PROBLEM REQUIREMENTS: Leave out all pictures. Return exactly the lines from the top of the material through the line containing "Currency Exchange Rates](finance-how-update-currencies.md)|".

SUPPLIED MATERIAL:
============

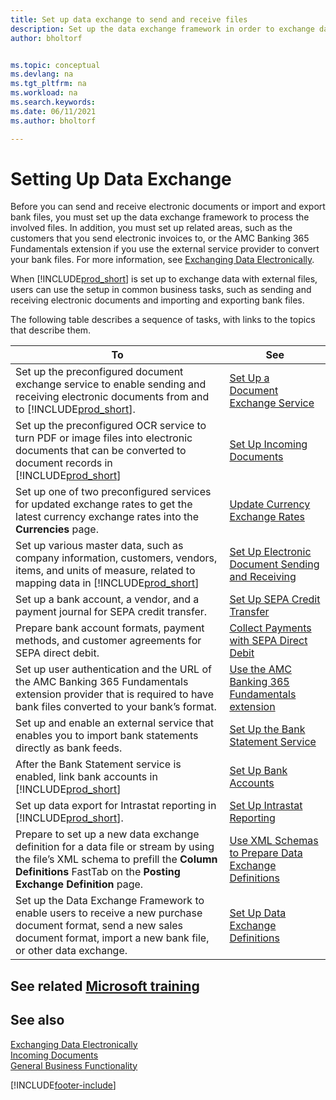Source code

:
 ```yaml
---
title: Set up data exchange to send and receive files
description: Set up the data exchange framework in order to exchange data with external files; to send and receive electronic documents or import and export bank files.
author: bholtorf


ms.topic: conceptual
ms.devlang: na
ms.tgt_pltfrm: na
ms.workload: na
ms.search.keywords:
ms.date: 06/11/2021
ms.author: bholtorf

---
```

# Setting Up Data Exchange

Before you can send and receive electronic documents or import and export bank files, you must set up the data exchange framework to process the involved files. In addition, you must set up related areas, such as the customers that you send electronic invoices to, or the AMC Banking 365 Fundamentals extension if you use the external service provider to convert your bank files. For more information, see [Exchanging Data Electronically](across-data-exchange.md).  

 When [!INCLUDE[prod_short](includes/prod_short.md)] is set up to exchange data with external files, users can use the setup in common business tasks, such as sending and receiving electronic documents and importing and exporting bank files.  

 The following table describes a sequence of tasks, with links to the topics that describe them.  

|**To**|**See**|  
|------------|-------------|  
|Set up the preconfigured document exchange service to enable sending and receiving electronic documents from and to [!INCLUDE[prod_short](includes/prod_short.md)].|[Set Up a Document Exchange Service](across-how-to-set-up-a-document-exchange-service.md)|  
|Set up the preconfigured OCR service to turn PDF or image files into electronic documents that can be converted to document records in [!INCLUDE[prod_short](includes/prod_short.md)]|[Set Up Incoming Documents](across-how-setup-income-documents.md)|  
|Set up one of two preconfigured services for updated exchange rates to get the latest currency exchange rates into the **Currencies** page.|[Update Currency Exchange Rates](finance-how-update-currencies.md)|  
|Set up various master data, such as company information, customers, vendors, items, and units of measure, related to mapping data in [!INCLUDE[prod_short](includes/prod_short.md)]|[Set Up Electronic Document Sending and Receiving](across-how-to-set-up-electronic-document-sending-and-receiving.md)|  
|Set up a bank account, a vendor, and a payment journal for SEPA credit transfer.|[Set Up SEPA Credit Transfer](finance-make-payments-with-bank-data-conversion-service-or-sepa-credit-transfer.md#setting-up-sepa-credit-transfer)|  
|Prepare bank account formats, payment methods, and customer agreements for SEPA direct debit.|[Collect Payments with SEPA Direct Debit](finance-collect-payments-with-sepa-direct-debit.md)|  
|Set up user authentication and the URL of the AMC Banking 365 Fundamentals extension provider that is required to have bank files converted to your bank’s format.|[Use the AMC Banking 365 Fundamentals extension](ui-extensions-amc-banking.md)|  
|Set up and enable an external service that enables you to import bank statements directly as bank feeds.|[Set Up the Bank Statement Service](bank-how-setup-bank-statement-service.md)|  
|After the Bank Statement service is enabled, link bank accounts in [!INCLUDE[prod_short](includes/prod_short.md)]|[Set Up Bank Accounts](bank-how-setup-bank-accounts.md)|  
|Set up data export for Intrastat reporting in [!INCLUDE[prod_short](includes/prod_short.md)].|[Set Up Intrastat Reporting](finance-how-setup-report-intrastat.md)|
|Prepare to set up a new data exchange definition for a data file or stream by using the file’s XML schema to prefill the **Column Definitions** FastTab on the **Posting Exchange Definition** page.|[Use XML Schemas to Prepare Data Exchange Definitions](across-how-to-use-xml-schemas-to-prepare-data-exchange-definitions.md)|  
|Set up the Data Exchange Framework to enable users to receive a new purchase document format, send a new sales document format, import a new bank file, or other data exchange.|[Set Up Data Exchange Definitions](across-how-to-set-up-data-exchange-definitions.md)|  

## See related [Microsoft training](/training/modules/electronic-documents-dynamics-365-business-central/)

## See also

[Exchanging Data Electronically](across-data-exchange.md)  
[Incoming Documents](across-income-documents.md)  
[General Business Functionality](ui-across-business-areas.md)  


[!INCLUDE[footer-include](includes/footer-banner.md)]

============

ANSWER SECTION:
Source code

:
 ```yaml
---
title: Set up data exchange to send and receive files
description: Set up the data exchange framework in order to exchange data with external files; to send and receive electronic documents or import and export bank files.
author: bholtorf


ms.topic: conceptual
ms.devlang: na
ms.tgt_pltfrm: na
ms.workload: na
ms.search.keywords:
ms.date: 06/11/2021
ms.author: bholtorf

---
```

# Setting Up Data Exchange

Before you can send and receive electronic documents or import and export bank files, you must set up the data exchange framework to process the involved files. In addition, you must set up related areas, such as the customers that you send electronic invoices to, or the AMC Banking 365 Fundamentals extension if you use the external service provider to convert your bank files. For more information, see [Exchanging Data Electronically](across-data-exchange.md).  

 When [!INCLUDE[prod_short](includes/prod_short.md)] is set up to exchange data with external files, users can use the setup in common business tasks, such as sending and receiving electronic documents and importing and exporting bank files.  

 The following table describes a sequence of tasks, with links to the topics that describe them.  

|**To**|**See**|  
|------------|-------------|  
|Set up the preconfigured document exchange service to enable sending and receiving electronic documents from and to [!INCLUDE[prod_short](includes/prod_short.md)].|[Set Up a Document Exchange Service](across-how-to-set-up-a-document-exchange-service.md)|  
|Set up the preconfigured OCR service to turn PDF or image files into electronic documents that can be converted to document records in [!INCLUDE[prod_short](includes/prod_short.md)]|[Set Up Incoming Documents](across-how-setup-income-documents.md)|  
|Set up one of two preconfigured services for updated exchange rates to get the latest currency exchange rates into the **Currencies** page.|[Update Currency Exchange Rates](finance-how-update-currencies.md)|  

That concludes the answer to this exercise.